GIVEN RECORDS>
((
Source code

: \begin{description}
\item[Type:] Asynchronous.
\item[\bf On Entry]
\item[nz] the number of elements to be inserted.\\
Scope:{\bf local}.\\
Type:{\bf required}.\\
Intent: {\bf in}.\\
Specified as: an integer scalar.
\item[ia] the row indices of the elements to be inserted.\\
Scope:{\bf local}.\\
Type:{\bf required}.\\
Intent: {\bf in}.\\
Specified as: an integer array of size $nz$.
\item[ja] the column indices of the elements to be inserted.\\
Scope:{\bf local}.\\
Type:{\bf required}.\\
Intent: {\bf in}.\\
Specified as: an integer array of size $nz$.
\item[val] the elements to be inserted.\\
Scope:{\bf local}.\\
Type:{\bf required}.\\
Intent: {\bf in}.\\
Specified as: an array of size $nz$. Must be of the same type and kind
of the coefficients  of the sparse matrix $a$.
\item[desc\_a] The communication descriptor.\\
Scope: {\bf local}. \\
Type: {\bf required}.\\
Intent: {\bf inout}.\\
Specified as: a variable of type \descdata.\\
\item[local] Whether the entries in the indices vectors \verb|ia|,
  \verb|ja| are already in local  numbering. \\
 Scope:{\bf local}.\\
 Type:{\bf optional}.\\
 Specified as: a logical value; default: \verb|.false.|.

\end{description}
))
((
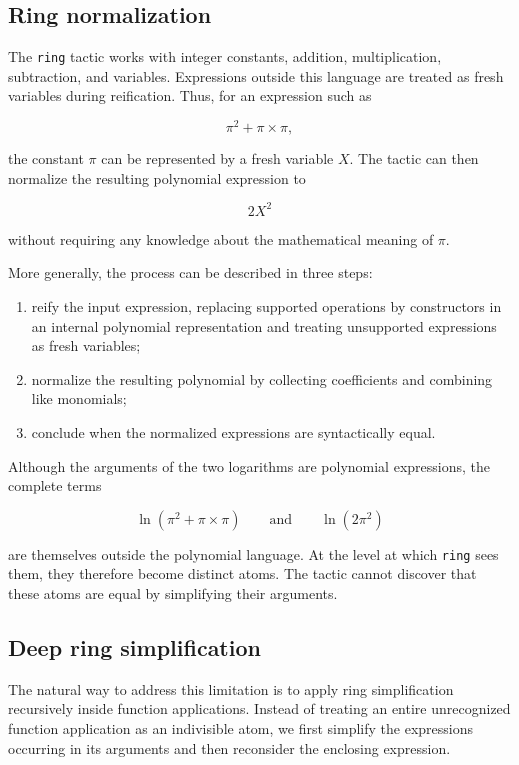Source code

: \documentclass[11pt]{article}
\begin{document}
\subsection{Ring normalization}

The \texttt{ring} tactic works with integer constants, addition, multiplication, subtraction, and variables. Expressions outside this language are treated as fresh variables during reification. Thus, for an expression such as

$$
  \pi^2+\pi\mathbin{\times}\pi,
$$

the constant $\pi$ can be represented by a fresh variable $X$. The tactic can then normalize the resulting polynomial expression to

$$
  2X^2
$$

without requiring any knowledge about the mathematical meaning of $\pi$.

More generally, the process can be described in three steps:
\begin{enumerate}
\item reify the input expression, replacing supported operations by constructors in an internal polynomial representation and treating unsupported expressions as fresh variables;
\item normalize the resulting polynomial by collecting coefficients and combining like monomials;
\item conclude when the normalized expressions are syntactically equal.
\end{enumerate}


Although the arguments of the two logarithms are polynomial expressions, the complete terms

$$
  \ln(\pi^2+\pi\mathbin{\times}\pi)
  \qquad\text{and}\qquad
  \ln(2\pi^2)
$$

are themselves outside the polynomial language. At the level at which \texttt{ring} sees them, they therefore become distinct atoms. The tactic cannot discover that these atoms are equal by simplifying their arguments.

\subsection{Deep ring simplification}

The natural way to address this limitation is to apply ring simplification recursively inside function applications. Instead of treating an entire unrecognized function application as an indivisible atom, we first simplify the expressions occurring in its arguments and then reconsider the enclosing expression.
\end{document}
))
INSTRUCTIONS FOR THE TASK> The response consists of the lines above that contain "verb".

WRITTEN SOLUTION>
\item[local] Whether the entries in the indices vectors \verb|ia|,
  \verb|ja| are already in local  numbering. \\
 Specified as: a logical value; default: \verb|.false.|.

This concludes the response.